An NSPCC spokesman said: “It is shocking that children as young as 11 are becoming victims of revenge porn – and underlines the urgent need for action by social media sites to improve safety.
“Young people also need to be aware of the serious risks of sending explicit material or photos of themselves. Once an image is sent there is no control over where it will end up or who will see it.”
Sarah Green, director of the campaign group End Violence Against Women, said that women’s charities have been aware for some time that revenge porn “often forms part of a pattern of domestic and sexual violence”.
“The threat of it can be used to coercively control victims, just as the threat of withdrawing access to children can be used to manipulate and harass,” she said.
“We were delighted when the Government brought in this law but we think the protection of anonymity, as there is for victims in other sex crimes, would make people more likely to come forward.

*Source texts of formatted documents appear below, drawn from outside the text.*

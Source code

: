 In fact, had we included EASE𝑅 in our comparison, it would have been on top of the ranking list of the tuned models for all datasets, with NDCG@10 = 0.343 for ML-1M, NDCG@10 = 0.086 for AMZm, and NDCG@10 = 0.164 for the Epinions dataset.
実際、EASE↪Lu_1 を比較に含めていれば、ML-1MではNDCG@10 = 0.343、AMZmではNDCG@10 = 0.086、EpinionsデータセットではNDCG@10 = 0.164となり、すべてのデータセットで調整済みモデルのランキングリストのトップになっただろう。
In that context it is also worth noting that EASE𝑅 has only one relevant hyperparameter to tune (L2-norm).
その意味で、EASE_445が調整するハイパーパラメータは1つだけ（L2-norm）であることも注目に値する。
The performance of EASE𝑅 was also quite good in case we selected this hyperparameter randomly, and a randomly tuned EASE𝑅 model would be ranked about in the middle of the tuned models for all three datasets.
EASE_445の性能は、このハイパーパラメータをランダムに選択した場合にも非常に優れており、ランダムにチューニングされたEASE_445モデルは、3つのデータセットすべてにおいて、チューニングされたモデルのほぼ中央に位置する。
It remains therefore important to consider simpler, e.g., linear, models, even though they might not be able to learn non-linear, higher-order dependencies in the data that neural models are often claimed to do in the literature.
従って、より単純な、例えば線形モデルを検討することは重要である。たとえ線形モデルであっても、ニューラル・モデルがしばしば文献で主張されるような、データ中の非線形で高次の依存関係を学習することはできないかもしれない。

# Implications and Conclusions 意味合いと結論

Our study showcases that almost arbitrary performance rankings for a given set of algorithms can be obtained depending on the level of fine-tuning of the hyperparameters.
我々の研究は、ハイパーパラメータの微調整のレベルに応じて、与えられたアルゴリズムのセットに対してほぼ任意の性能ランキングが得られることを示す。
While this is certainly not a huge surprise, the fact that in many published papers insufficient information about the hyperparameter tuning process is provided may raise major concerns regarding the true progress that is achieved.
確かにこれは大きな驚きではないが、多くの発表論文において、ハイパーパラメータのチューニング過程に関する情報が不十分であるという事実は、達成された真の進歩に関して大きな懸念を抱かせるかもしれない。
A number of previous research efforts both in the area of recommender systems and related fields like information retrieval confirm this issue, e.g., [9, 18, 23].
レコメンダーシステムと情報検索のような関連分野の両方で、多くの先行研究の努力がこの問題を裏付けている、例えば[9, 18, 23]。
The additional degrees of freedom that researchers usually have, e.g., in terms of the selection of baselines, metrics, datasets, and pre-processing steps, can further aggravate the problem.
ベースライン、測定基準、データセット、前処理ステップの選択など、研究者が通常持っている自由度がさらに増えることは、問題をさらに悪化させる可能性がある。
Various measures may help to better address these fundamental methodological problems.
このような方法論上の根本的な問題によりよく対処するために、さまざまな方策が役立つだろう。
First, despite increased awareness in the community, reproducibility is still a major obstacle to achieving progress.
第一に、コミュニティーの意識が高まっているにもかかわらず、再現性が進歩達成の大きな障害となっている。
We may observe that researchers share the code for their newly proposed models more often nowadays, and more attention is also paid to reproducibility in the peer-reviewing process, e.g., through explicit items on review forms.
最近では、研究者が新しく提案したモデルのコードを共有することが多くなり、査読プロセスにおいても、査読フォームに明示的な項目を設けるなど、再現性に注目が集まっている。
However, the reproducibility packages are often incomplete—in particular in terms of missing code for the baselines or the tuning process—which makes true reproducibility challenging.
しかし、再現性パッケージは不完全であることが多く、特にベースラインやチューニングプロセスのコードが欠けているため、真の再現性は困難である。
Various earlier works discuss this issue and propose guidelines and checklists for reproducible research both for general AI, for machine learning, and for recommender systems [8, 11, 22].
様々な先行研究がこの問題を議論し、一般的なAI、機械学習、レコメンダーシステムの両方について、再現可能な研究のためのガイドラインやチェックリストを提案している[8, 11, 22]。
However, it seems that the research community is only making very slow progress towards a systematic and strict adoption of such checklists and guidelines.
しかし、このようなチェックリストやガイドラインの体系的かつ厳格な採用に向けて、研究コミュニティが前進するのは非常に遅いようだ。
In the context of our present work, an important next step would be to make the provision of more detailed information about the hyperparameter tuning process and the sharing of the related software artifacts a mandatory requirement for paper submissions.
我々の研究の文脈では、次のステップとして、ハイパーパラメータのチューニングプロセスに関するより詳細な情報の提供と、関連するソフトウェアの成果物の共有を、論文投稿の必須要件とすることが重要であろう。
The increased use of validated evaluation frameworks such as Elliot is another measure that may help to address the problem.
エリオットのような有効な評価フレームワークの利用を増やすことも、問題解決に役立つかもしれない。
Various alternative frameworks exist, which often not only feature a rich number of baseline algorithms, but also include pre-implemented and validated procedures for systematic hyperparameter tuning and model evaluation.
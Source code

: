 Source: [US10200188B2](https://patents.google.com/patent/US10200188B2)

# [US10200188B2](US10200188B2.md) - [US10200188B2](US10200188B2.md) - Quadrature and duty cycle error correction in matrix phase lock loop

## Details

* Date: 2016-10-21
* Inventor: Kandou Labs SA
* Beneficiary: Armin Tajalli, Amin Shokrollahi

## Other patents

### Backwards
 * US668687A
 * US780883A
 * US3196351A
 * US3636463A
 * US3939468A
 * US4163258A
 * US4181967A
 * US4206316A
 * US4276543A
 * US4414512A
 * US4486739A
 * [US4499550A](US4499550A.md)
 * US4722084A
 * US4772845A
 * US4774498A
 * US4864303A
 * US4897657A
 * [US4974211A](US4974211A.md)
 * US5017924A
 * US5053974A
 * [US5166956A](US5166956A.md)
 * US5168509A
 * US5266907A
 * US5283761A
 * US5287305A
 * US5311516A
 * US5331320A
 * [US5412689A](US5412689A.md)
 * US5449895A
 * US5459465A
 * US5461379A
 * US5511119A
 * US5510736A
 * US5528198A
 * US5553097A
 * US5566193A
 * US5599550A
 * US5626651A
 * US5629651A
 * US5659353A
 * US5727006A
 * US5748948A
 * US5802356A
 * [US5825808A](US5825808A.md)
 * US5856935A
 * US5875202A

“We also think that compulsory sex education, challenging the culture in schools which regards sexually active girls as ‘slags’ and ‘whores’ is essential. The concept of consent extends to spreading sexual images too.
“The comparison we would draw is with drink-driving, when a change in the law changed attitudes over time. It’s not the case that our internet culture somehow makes revenge porn inevitable.”
Carolyn Bunting, general manager of internet safety body Internet Matters, said: “The fact more than three out of 10 incidents of so-called revenge appears to involve under 19 year olds brings to the fore how important it is for children to be protected online so they’re able to explore the digital world without fear.
“There will no doubt be many more who are victims and have not reported it to the police and are suffering in silence.
“Our main focus is to help parents stop their children falling into this trap in the first place, through communication and education.
“It’s always a tricky conversation to have, but we’d encourage parents to talk to their children about the danger of sending explicit images.”